Tulsiani et al. use unsupervised convolutional neural networks (CNNs) to learn representing 3D shapes using shape primitives such as cuboids. An illustration of the idea is given in Figure 1, showing how 3D shapes are approximated by a set of cuboids. The main contribution is learning to predict these cuboids using CNNs in a unsupervised fashion, i.e. without explicit ground truth. The key idea is to define a coverage loss and a consistency loss, expressing how well the set of cuboids approximates the real shape.
The coverage loss tries to enforce that the input shape lies completely within the predicted set of cuboids. To this end, Tulsiani et al. define a distance transform on the predicted cuboids.

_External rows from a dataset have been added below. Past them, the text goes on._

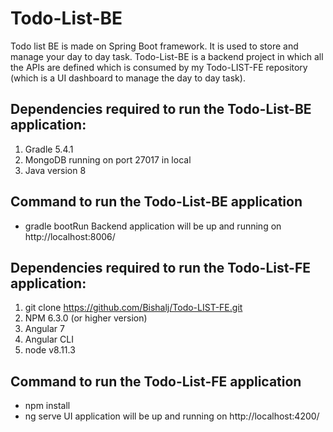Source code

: # Todo-List-BE
Todo list BE is made on Spring Boot framework. It is used to store and manage your day to day task.
Todo-List-BE is a backend project in which all the APIs are defined which is consumed by my Todo-LIST-FE repository (which is a UI dashboard to manage the day to day task).

## Dependencies required to run the Todo-List-BE application:
1. Gradle 5.4.1
2. MongoDB running on port 27017 in local
3. Java version 8

## Command to run the Todo-List-BE application
- gradle bootRun
Backend application will be up and running on http://localhost:8006/

## Dependencies required to run the Todo-List-FE application:
1. git clone https://github.com/Bishalj/Todo-LIST-FE.git
2. NPM 6.3.0 (or higher version)
3. Angular 7
4. Angular CLI
5. node v8.11.3

## Command to run the Todo-List-FE application
- npm install
- ng serve
UI application will be up and running on http://localhost:4200/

For each point on the input shape, the distance to the closest point on the set of cuboids is expected to be zero (i.e. the point lies within the cuboids).
The consistency loss, in contrast, tries to ensure that the predicted cuboids lie completely within the input shape. This is also done by expecting the distance of randomly sampled point son the cuboids to the closes point on the input shape to be zero.
Although the above descriptions do not go into detail (see the paper for the corresponding definitions), it is interesting that Tulsiani et al. predict a maximum set of $M$ cuboids by predicting the parameters of each cuboid and a rotation matrix as well as a translation vector. In addition, the network predicts a score for each cuboid indicating how probable the cuboid is to be part of the abstraction.